## Task prompt
What you produce should match the records below precisely, except that images are removed.

<<<<

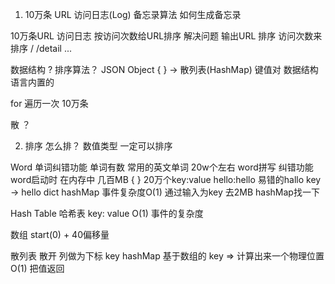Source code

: 1. 10万条 URL 访问日志(Log)
备忘录算法  如何生成备忘录

10万条URL  访问日志 按访问次数给URL排序
解决问题
输出URL  排序  访问次数来排序
/ /detail ...

数据结构 ?  排序算法？ 
  JSON Object { }  -> 散列表(HashMap)  键值对  数据结构  语言内置的 

  for 遍历一次  10万条


散 ？ 

2. 排序  怎么排？ 数值类型  一定可以排序



Word  单词纠错功能  单词有数 常用的英文单词 20w个左右 word拼写  纠错功能
word启动时 在内存中 几百MB { } 20万个key:value  hello:hello
易错的hallo key  ->  hello
dict hashMap  事件复杂度O(1) 
通过输入为key 去2MB hashMap找一下 


Hash Table 哈希表
key: value O(1) 事件的复杂度

数组   start(0) + 40偏移量  

散列表 散开  列做为下标 key 
hashMap 基于数组的 
key => 计算出来一个物理位置O(1) 把值返回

>>>>

## Written response
Source code

: 1. 10万条 URL 访问日志(Log)
备忘录算法  如何生成备忘录

10万条URL  访问日志 按访问次数给URL排序
解决问题
输出URL  排序  访问次数来排序
/ /detail ...

数据结构 ?  排序算法？ 
  JSON Object { }  -> 散列表(HashMap)  键值对  数据结构  语言内置的 

  for 遍历一次  10万条


散 ？ 

2. 排序  怎么排？ 数值类型  一定可以排序



Word  单词纠错功能  单词有数 常用的英文单词 20w个左右 word拼写  纠错功能
word启动时 在内存中 几百MB { } 20万个key:value  hello:hello
易错的hallo key  ->  hello
dict hashMap  事件复杂度O(1) 
通过输入为key 去2MB hashMap找一下 


Hash Table 哈希表
key: value O(1) 事件的复杂度

数组   start(0) + 40偏移量  

散列表 散开  列做为下标 key 
hashMap 基于数组的 
key => 计算出来一个物理位置O(1) 把值返回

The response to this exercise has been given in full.